* **What is expected**
Count the lines containing "None" in the entries underneath, and state that count without anything else.

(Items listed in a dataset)

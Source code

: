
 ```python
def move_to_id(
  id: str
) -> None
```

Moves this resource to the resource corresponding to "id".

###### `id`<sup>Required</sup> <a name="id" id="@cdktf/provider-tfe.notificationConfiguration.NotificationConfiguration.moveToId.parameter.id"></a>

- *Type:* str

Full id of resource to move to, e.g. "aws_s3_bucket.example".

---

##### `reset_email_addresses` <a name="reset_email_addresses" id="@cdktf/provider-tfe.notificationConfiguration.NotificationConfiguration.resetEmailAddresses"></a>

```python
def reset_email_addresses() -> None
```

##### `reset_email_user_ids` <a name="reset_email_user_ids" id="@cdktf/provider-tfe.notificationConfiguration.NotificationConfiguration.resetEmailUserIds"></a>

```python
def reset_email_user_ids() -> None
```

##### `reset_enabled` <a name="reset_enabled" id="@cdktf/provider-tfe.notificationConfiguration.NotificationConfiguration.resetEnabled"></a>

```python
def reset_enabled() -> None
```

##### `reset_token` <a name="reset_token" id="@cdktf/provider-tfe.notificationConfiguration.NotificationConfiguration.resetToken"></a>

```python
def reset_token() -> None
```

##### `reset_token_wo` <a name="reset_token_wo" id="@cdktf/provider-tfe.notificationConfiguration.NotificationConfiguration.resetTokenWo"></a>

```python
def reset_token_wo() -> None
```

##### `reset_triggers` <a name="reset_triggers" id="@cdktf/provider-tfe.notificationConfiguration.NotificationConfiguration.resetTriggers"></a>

* **Solution to the exercise**
6